A Field Trip to the Archaean in Search of Darwin's Warm Little Pond

Charles Darwin’s original intuition that life began in a “warm little pond” has for the last three decades been eclipsed by a focus on marine hydrothermal vents as a venue for abiogenesis. However, thermodynamic barriers to polymerization of key molecular building blocks and the difficulty of forming stable membranous compartments in seawater suggest that Darwin’s original insight should be reconsidered. I will introduce the terrestrial origin of life hypothesis, which combines field observations and laboratory results to provide a novel and testable model in which life begins as protocells assembling in inland fresh water hydrothermal fields. Hydrothermal fields are associated with volcanic landmasses resembling Hawaii and Iceland today and could plausibly have existed on similar land masses rising out of Earth’s first oceans. I will report on a field trip to the living and ancient stromatolite fossil localities of Western Australia, which provided key insights into how life may have emerged in Archaean, fluctuating fresh water hydrothermal pools, geological evidence for which has recently been discovered. Laboratory experimentation and fieldwork are providing mounting evidence that such sites have properties that are conducive to polymerization reactions and generation of membrane-bounded protocells. I will build on the previously developed coupled phases scenario, unifying the chemical and geological frameworks and proposing that a hydrogel of stable, communally supported protocells will emerge as a candidate Woese progenote, the distant common ancestor of microbial communities so abundant in the earliest fossil record.

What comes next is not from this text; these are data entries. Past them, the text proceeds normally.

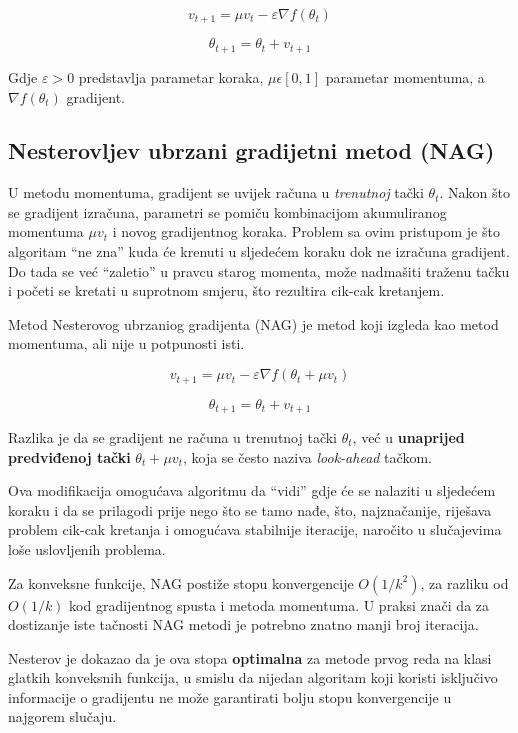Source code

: \begin{equation}
    v_{t+1} = \mu v_t - \varepsilon \nabla  f(\theta _t)
\end{equation}

\begin{equation}
    \theta _{t+1} = \theta _t + v_{t+1}
\end{equation}

Gdje \(\varepsilon > 0 \) predstavlja parametar koraka, \(\mu \epsilon [0,1] \) parametar momentuma, a \( \nabla  f(\theta _t) \) gradijent.\cite{sutskever2013}

\subsection{Nesterovljev ubrzani gradijetni metod (NAG)}

U metodu momentuma, gradijent se uvijek računa u \textit{trenutnoj} tački
$\theta_t$. Nakon što se gradijent izračuna, parametri se pomiču kombinacijom
akumuliranog momentuma $\mu v_t$ i novog gradijentnog koraka.
Problem sa ovim pristupom je što algoritam ``ne zna'' kuda će krenuti u
sljedećem koraku dok ne izračuna gradijent. Do tada se već ``zaletio'' u
pravcu starog momenta, može nadmašiti traženu tačku i početi se kretati u suprotnom smjeru, što rezultira cik-cak kretanjem.

Metod Nesterovog ubrzaniog gradijenta (NAG) je metod koji izgleda kao metod momentuma, ali nije u potpunosti isti.

\begin{equation}
    v_{t+1} = \mu v_t - \varepsilon \nabla  f(\theta _t +\mu v_t)
\end{equation}

\begin{equation}
    \theta _{t+1} = \theta _t + v_{t+1}
\end{equation}

Razlika je da se gradijent ne računa u trenutnoj tački $\theta_t$, već u \textbf{unaprijed predviđenoj
    tački} $\theta_t + \mu v_t$, koja se često naziva \textit{look-ahead} tačkom.

Ova modifikacija omogućava algoritmu da ``vidi'' gdje će se nalaziti u sljedećem koraku i da se prilagodi prije nego što se tamo nađe,
što, najznačanije, riješava problem cik-cak kretanja i omogućava stabilnije iteracije, naročito u slučajevima loše uslovljenih problema.

Za konveksne funkcije, NAG postiže stopu konvergencije $O(1/k^2)$, za razliku od $O(1/k)$ kod gradijentnog spusta i metoda momentuma.
U praksi znači da za dostizanje iste tačnosti NAG metodi je potrebno znatno manji broj iteracija. \cite{nesterov1983}

Nesterov je dokazao da je ova stopa \textbf{optimalna} za metode
prvog reda na klasi glatkih konveksnih funkcija, u smislu da nijedan algoritam
koji koristi isključivo informacije o gradijentu ne može garantirati bolju
stopu konvergencije u najgorem slučaju.




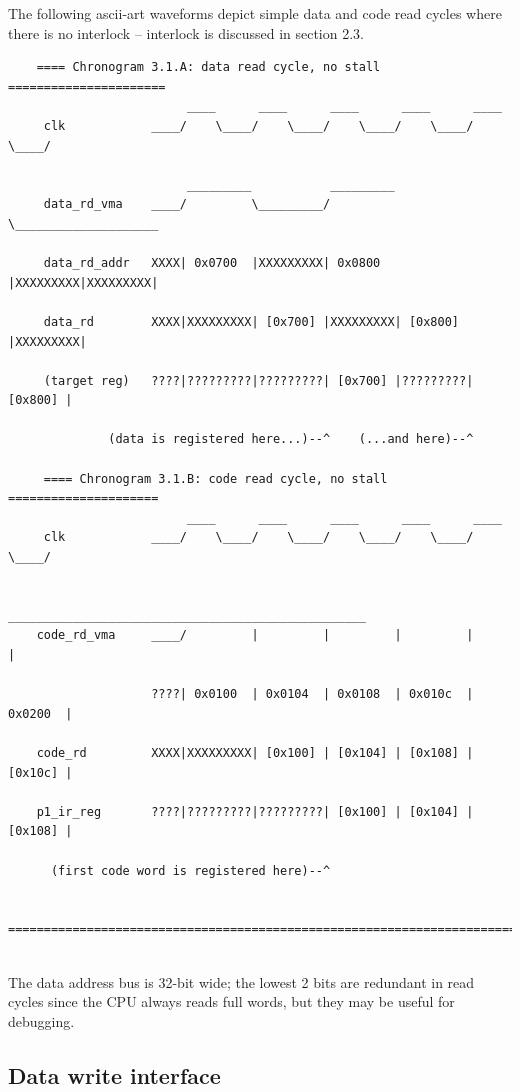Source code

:     The following ascii-art waveforms depict simple data and code read cycles
    where there is no interlock -- interlock is discussed in section 2.3.\\
    
\begin{verbatim}
    ==== Chronogram 3.1.A: data read cycle, no stall ======================
                         ____      ____      ____      ____      ____
     clk            ____/    \____/    \____/    \____/    \____/    \____/

                         _________           _________
     data_rd_vma    ____/         \_________/         \____________________

     data_rd_addr   XXXX| 0x0700  |XXXXXXXXX| 0x0800  |XXXXXXXXX|XXXXXXXXX|

     data_rd        XXXX|XXXXXXXXX| [0x700] |XXXXXXXXX| [0x800] |XXXXXXXXX|

     (target reg)   ????|?????????|?????????| [0x700] |?????????| [0x800] |

              (data is registered here...)--^    (...and here)--^

     ==== Chronogram 3.1.B: code read cycle, no stall =====================
                         ____      ____      ____      ____      ____
     clk            ____/    \____/    \____/    \____/    \____/    \____/

                         __________________________________________________
    code_rd_vma     ____/         |         |         |         |         |

                    ????| 0x0100  | 0x0104  | 0x0108  | 0x010c  | 0x0200  |

    code_rd         XXXX|XXXXXXXXX| [0x100] | [0x104] | [0x108] | [0x10c] |

    p1_ir_reg       ????|?????????|?????????| [0x100] | [0x104] | [0x108] |

      (first code word is registered here)--^

    ========================================================================
\end{verbatim}\\

    The data address bus is 32-bit wide; the lowest 2 bits are redundant in 
    read cycles since the CPU always reads full words, but they may be useful 
    for debugging.\\

\subsection{Data write interface}
\label{data_write_bus}

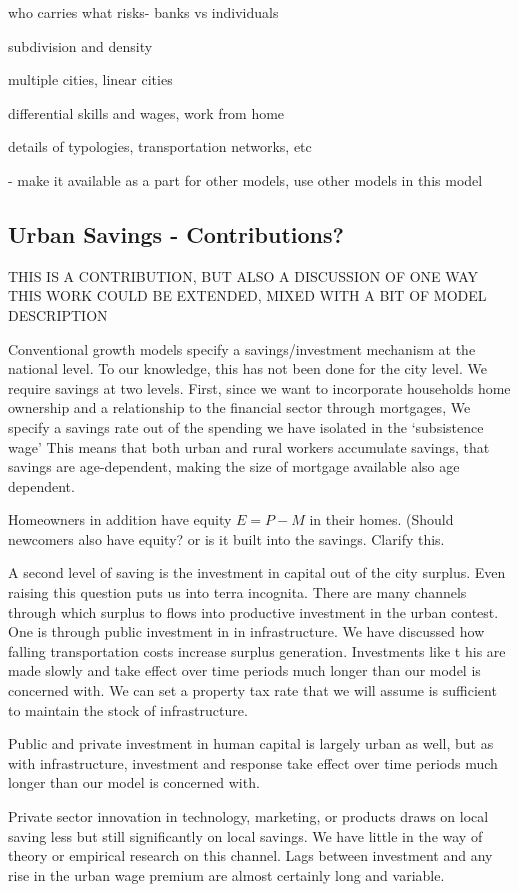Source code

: who carries what risks- banks vs individuals

subdivision and density

multiple cities,
linear cities

differential skills and wages,
work from home

details of typologies, transportation networks, etc

- make it available as a part for other models, use other models in this model

\subsection{Urban Savings - Contributions?}
THIS IS A CONTRIBUTION, BUT ALSO A DISCUSSION OF ONE WAY THIS WORK COULD BE EXTENDED, MIXED WITH A BIT OF MODEL DESCRIPTION

Conventional growth models specify a savings/investment mechanism at the national level. To our knowledge, this has not been done for the city level. We require  savings at two levels. First, since we want to incorporate  households home ownership and a relationship to the financial sector through mortgages, We specify a savings rate out of the spending we have isolated in the `subsistence wage' This means that both urban and rural workers accumulate savings, that savings are age-dependent, making the size of mortgage available also age dependent. 

Homeowners in addition have equity $E=P-M$ in their homes.  ({\color{red}Should newcomers also have equity? or is it built into the savings. Clarify this.} 

A second level of saving is the  investment in capital out of the city surplus. Even raising this question puts us into terra incognita. There are many  channels through which surplus to flows into productive investment in the urban contest. One is through public investment in in infrastructure. We have discussed how falling transportation costs increase surplus generation. Investments like t his are made slowly and take effect over time periods much longer than our model is concerned with.  We can set a property tax rate   that we will assume is sufficient to maintain the stock of infrastructure.

Public and private investment in human capital is largely urban as well, but as with infrastructure, investment and response take effect over time periods much longer than our model is concerned with. 

Private sector innovation in technology, marketing, or products draws on local saving less but still significantly on local savings. We have little in the way of theory or empirical research on this channel. Lags between investment and any rise in the urban wage premium are almost certainly long and variable.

The role of biology in planetary evolution: cyanobacterial primary production in low-oxygen Proterozoic oceans

Understanding the role of biology in planetary evolution remains an outstanding challenge to geobiologists. Progress towards unravelling this puzzle for Earth is hindered by the scarcity of well-preserved rocks from the Archean (4.0 to 2.5 Gyr ago) and Proterozoic (2.5 to 0.5 Gyr ago) Eons. In addition, the microscopic life that dominated Earth's biota for most of its history left a poor fossil record, consisting primarily of lithified microbial mats, rare microbial body fossils and membrane-derived hydrocarbon molecules that are still challenging to interpret. However, it is clear from the sulfur isotope record and other geochemical proxies that the production of oxygen or oxidizing power radically changed Earth's surface and atmosphere during the Proterozoic Eon, pushing it away from the more reducing conditions prevalent during the Archean. In addition to ancient rocks, our reconstruction of Earth's redox evolution is informed by our knowledge of biogeochemical cycles catalysed by extant biota. The emergence of oxygenic photosynthesis in ancient cyanobacteria represents one of the most impressive microbial innovations in Earth's history, and oxygenic photosynthesis is the largest source of O2 in the atmosphere today. Thus the study of microbial metabolisms and evolution provides an important link between extant biota and the clues from the geologic record. Here, we consider the physiology of cyanobacteria (the only microorganisms capable of oxygenic photosynthesis), their co-occurrence with anoxygenic phototrophs in a variety of environments and their persistence in low-oxygen environments, including in water columns as well as mats, throughout much of Earth's history. We examine insights gained from both the rock record and cyanobacteria presently living in early Earth analogue ecosystems and synthesize current knowledge of these ancient microbial mediators in planetary redox evolution. Our analysis supports the hypothesis that anoxygenic photosynthesis, including the activity of metabolically versatile cyanobacteria, played an important role in delaying the oxygenation of Earth's surface ocean during the Proterozoic Eon.